**Recorded data**
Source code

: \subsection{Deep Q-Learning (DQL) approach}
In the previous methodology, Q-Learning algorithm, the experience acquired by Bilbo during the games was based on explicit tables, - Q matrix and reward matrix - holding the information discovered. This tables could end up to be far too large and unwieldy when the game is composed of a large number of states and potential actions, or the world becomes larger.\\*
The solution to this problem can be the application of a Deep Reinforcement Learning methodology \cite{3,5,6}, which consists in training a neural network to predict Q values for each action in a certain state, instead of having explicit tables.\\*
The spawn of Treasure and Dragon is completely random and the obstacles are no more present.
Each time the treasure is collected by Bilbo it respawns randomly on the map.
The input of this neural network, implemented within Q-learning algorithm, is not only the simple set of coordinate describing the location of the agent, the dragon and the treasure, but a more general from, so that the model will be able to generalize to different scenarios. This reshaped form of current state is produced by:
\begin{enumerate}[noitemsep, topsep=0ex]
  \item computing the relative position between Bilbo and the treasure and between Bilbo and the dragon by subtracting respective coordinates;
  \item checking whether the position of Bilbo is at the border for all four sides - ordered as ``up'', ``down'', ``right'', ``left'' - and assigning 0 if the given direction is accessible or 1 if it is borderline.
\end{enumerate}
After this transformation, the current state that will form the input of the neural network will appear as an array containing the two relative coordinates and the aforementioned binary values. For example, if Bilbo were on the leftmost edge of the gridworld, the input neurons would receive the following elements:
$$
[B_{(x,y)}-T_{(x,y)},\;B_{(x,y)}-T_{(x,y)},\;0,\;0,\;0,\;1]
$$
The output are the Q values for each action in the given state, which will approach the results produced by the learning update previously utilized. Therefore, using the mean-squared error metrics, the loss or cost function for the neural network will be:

**What to do**
In the data above, copy every line where the string "enumerate" appears.

**Response area**
\begin{enumerate}[noitemsep, topsep=0ex]
\end{enumerate}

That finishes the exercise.